Quand nous serons heureux, Carole Fives - Éditions du Passage
Article paru dans Le Magazine des Livres, n° 23, mars/avril 2010
Autant dire que je suis entré dans ce texte avec un
peu de prudence : je me défie de ce qui livre un écho trop immédiat au
temps.
Parce que je crains les erreurs de parallaxe, et parce que la chronique
dite sociétale ne m’apparaît
que rarement favorable à la
littérature. C’était compter toutefois sans le talent de Carole Fives,
qui n’a
pas son pareil pour maintenir entre elle-même et la surface des choses,
où elle
glisse très à son aise, une distance à la fois prudente et ironique,
légère
mais très significative, qui permet de désamorcer bien des réserves que
le
genre pourrait susciter – et qu’elle se plaît d’ailleurs à désamorcer
par
anticipation à certains moments du texte. Aussi cette trentaine de
courtes
fictions ne sont-elles pas de simples tranches de vie, mais des petits
objets à
la fois liés et distincts, comme autant de miniatures engendrées des
mythologies de Barthes.
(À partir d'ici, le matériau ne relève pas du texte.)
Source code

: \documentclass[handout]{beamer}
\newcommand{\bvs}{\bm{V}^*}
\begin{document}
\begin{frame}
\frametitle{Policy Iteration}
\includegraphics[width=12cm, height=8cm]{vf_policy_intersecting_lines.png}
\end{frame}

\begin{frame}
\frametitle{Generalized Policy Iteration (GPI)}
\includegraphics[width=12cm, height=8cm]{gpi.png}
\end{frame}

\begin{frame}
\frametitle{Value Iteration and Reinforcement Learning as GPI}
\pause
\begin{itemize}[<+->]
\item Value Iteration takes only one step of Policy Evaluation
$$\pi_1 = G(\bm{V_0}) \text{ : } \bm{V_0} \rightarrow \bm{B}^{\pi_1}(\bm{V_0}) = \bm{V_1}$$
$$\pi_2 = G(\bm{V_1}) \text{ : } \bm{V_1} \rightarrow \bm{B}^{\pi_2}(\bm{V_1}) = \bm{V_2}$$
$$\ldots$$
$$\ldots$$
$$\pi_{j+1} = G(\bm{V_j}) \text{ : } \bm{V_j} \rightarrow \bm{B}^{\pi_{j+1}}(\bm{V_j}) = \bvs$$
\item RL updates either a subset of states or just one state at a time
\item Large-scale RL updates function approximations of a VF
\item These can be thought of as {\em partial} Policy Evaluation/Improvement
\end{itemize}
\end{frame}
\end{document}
Des petits scénarios, bien ficelés, traversés de
personnages directs, spontanés, campés avec l’évidence que confère
l’oralité, à
la fois rustres dans leur spontanéité apparente et très denses dans
leurs
névroses. Sous couvert d’histoires concrètes et réalistes, Carole Fives
visite
la modernité à sa manière, c’est-à-dire en coup de vent, au canif et
d’un trait
vif, avec un humour bien trop ravageur pour ne pas y percevoir une
graine
d’amertume, peut-être de colère. Mine de rien, elle ausculte là tout un
pan de
nos marottes : le déclassement, la réussite sociale, l’infidélité, la
violence conjugale, la chirurgie plastique, la filiation, l’abus sexuel,
l’adolescence, l’argent, le regard des autres, et tant d’autres de ces
petites
choses plus ou moins impensées qui nous font nous mouvoir, ou au
contraire nous
tétanisent dans le magma social. Il y a un vrai ton, c’est fait avec
beaucoup
d’esprit et sans prétention, et il est certain que la concision de ces
figurines participe grandement de la qualité du recueil. Qu’on lira de
préférence d’une traite, afin de laisser s’esquisser au mieux cet
univers
finalement assez glaçant, tant nous pouvons y apparaître pathétiques,
bavards,
égoïstes, impuissants, et en vérité un peu sots. Pour autant, ce n’est
pas
cruel. Carole Fives décortique nos sales petites manies (avec une
légère
prédilection pour la gente masculine), mais elle ne le fait pas sans
tendresse
ni compréhension. Jamais édifiante, toujours narquoise. L’intelligence
des
saillies, la facétie, le sens du rythme et de la composition compensent
ce qui
constitue pour moi le principal défaut de ce livre, à savoir le défaut
de
langue. C’est sans doute le pendant obligé d’un choix esthétique qui
privilégie
l’oralité et le monologue, et du souci bien compris d’entrer dans le
lexique
contemporain, mais l’écho donné à la vulgate crée toutefois une certaine
frustration littéraire. Il n’en demeure pas moins que l’exercice, par sa
trompeuse évidence, était plus périlleux qu’il y paraît, et qu’il est
rondement
mené. D’une certaine manière, je dirai que c’est un livre que je trouve
étrangement bon.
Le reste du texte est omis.